(Plain-text document sources)
= Beginning of Section =
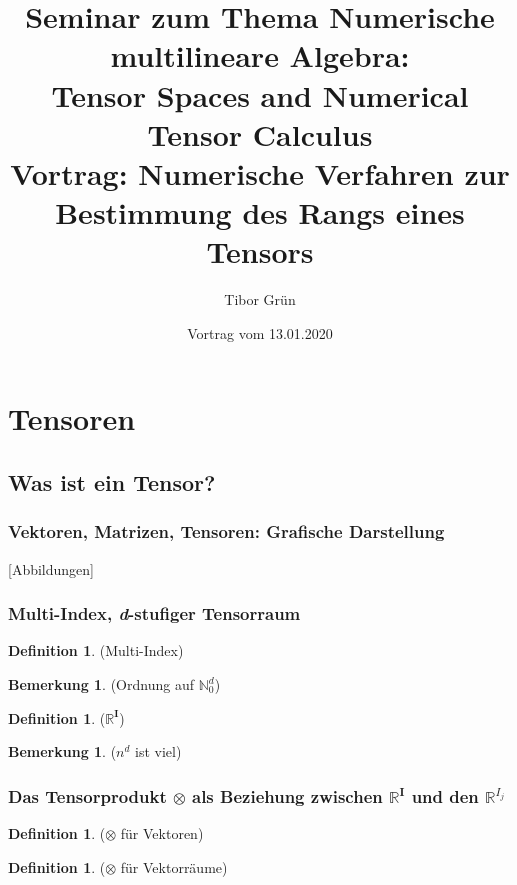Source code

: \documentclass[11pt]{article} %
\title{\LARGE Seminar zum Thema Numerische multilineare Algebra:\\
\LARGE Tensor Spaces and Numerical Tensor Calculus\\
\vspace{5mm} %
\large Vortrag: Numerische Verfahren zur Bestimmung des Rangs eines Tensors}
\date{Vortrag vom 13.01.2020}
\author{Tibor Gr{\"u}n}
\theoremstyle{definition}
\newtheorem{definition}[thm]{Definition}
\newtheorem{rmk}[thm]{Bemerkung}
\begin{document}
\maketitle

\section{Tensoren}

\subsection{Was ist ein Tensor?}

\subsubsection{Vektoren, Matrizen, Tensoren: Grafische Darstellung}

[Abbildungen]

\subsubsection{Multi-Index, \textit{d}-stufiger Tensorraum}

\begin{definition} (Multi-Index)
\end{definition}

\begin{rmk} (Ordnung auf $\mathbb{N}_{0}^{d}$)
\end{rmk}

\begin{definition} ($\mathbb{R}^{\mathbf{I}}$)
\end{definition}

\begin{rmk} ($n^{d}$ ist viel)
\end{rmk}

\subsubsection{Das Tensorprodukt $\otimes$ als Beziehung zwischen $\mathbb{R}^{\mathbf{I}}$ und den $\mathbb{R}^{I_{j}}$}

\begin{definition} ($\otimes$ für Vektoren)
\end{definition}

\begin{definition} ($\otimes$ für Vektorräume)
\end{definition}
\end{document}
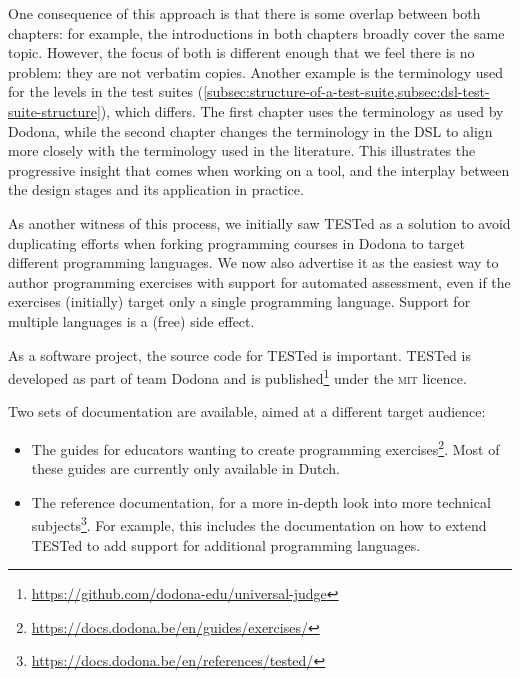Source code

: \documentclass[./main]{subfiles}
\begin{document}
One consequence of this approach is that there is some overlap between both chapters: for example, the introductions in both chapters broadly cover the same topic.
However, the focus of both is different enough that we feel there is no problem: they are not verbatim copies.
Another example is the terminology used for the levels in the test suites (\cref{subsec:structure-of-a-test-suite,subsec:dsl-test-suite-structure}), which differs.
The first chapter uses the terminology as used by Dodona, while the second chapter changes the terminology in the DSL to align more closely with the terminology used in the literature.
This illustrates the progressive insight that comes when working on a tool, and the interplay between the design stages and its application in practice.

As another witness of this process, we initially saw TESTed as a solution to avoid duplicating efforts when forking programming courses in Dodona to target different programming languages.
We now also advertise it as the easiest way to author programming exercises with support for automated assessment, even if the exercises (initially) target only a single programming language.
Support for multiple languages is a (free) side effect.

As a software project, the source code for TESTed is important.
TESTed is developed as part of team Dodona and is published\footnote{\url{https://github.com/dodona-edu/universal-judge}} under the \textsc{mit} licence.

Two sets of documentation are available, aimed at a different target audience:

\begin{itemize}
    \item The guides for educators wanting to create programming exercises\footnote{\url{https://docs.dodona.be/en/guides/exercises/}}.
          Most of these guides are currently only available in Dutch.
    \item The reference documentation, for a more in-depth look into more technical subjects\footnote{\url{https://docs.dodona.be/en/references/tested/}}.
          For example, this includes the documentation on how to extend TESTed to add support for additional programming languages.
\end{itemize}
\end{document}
= End of Section =
Your assignment
Copy each line of the records above without change, but do not include any picture.

Answer for the task
Source code

: \documentclass[11pt]{article} %
\title{\LARGE Seminar zum Thema Numerische multilineare Algebra:\\
\LARGE Tensor Spaces and Numerical Tensor Calculus\\
\vspace{5mm} %
\large Vortrag: Numerische Verfahren zur Bestimmung des Rangs eines Tensors}
\date{Vortrag vom 13.01.2020}
\author{Tibor Gr{\"u}n}
\theoremstyle{definition}
\newtheorem{definition}[thm]{Definition}
\newtheorem{rmk}[thm]{Bemerkung}
\begin{document}
\maketitle

\section{Tensoren}

\subsection{Was ist ein Tensor?}

\subsubsection{Vektoren, Matrizen, Tensoren: Grafische Darstellung}

[Abbildungen]

\subsubsection{Multi-Index, \textit{d}-stufiger Tensorraum}

\begin{definition} (Multi-Index)
\end{definition}

\begin{rmk} (Ordnung auf $\mathbb{N}_{0}^{d}$)
\end{rmk}

\begin{definition} ($\mathbb{R}^{\mathbf{I}}$)
\end{definition}

\begin{rmk} ($n^{d}$ ist viel)
\end{rmk}

\subsubsection{Das Tensorprodukt $\otimes$ als Beziehung zwischen $\mathbb{R}^{\mathbf{I}}$ und den $\mathbb{R}^{I_{j}}$}

\begin{definition} ($\otimes$ für Vektoren)
\end{definition}

\begin{definition} ($\otimes$ für Vektorräume)
\end{definition}
\end{document}
Source code

: \documentclass[./main]{subfiles}
\begin{document}
One consequence of this approach is that there is some overlap between both chapters: for example, the introductions in both chapters broadly cover the same topic.
However, the focus of both is different enough that we feel there is no problem: they are not verbatim copies.
Another example is the terminology used for the levels in the test suites (\cref{subsec:structure-of-a-test-suite,subsec:dsl-test-suite-structure}), which differs.
The first chapter uses the terminology as used by Dodona, while the second chapter changes the terminology in the DSL to align more closely with the terminology used in the literature.
This illustrates the progressive insight that comes when working on a tool, and the interplay between the design stages and its application in practice.

As another witness of this process, we initially saw TESTed as a solution to avoid duplicating efforts when forking programming courses in Dodona to target different programming languages.
We now also advertise it as the easiest way to author programming exercises with support for automated assessment, even if the exercises (initially) target only a single programming language.
Support for multiple languages is a (free) side effect.

As a software project, the source code for TESTed is important.
TESTed is developed as part of team Dodona and is published\footnote{\url{https://github.com/dodona-edu/universal-judge}} under the \textsc{mit} licence.

Two sets of documentation are available, aimed at a different target audience:

\begin{itemize}
    \item The guides for educators wanting to create programming exercises\footnote{\url{https://docs.dodona.be/en/guides/exercises/}}.
          Most of these guides are currently only available in Dutch.
    \item The reference documentation, for a more in-depth look into more technical subjects\footnote{\url{https://docs.dodona.be/en/references/tested/}}.
          For example, this includes the documentation on how to extend TESTed to add support for additional programming languages.
\end{itemize}
\end{document}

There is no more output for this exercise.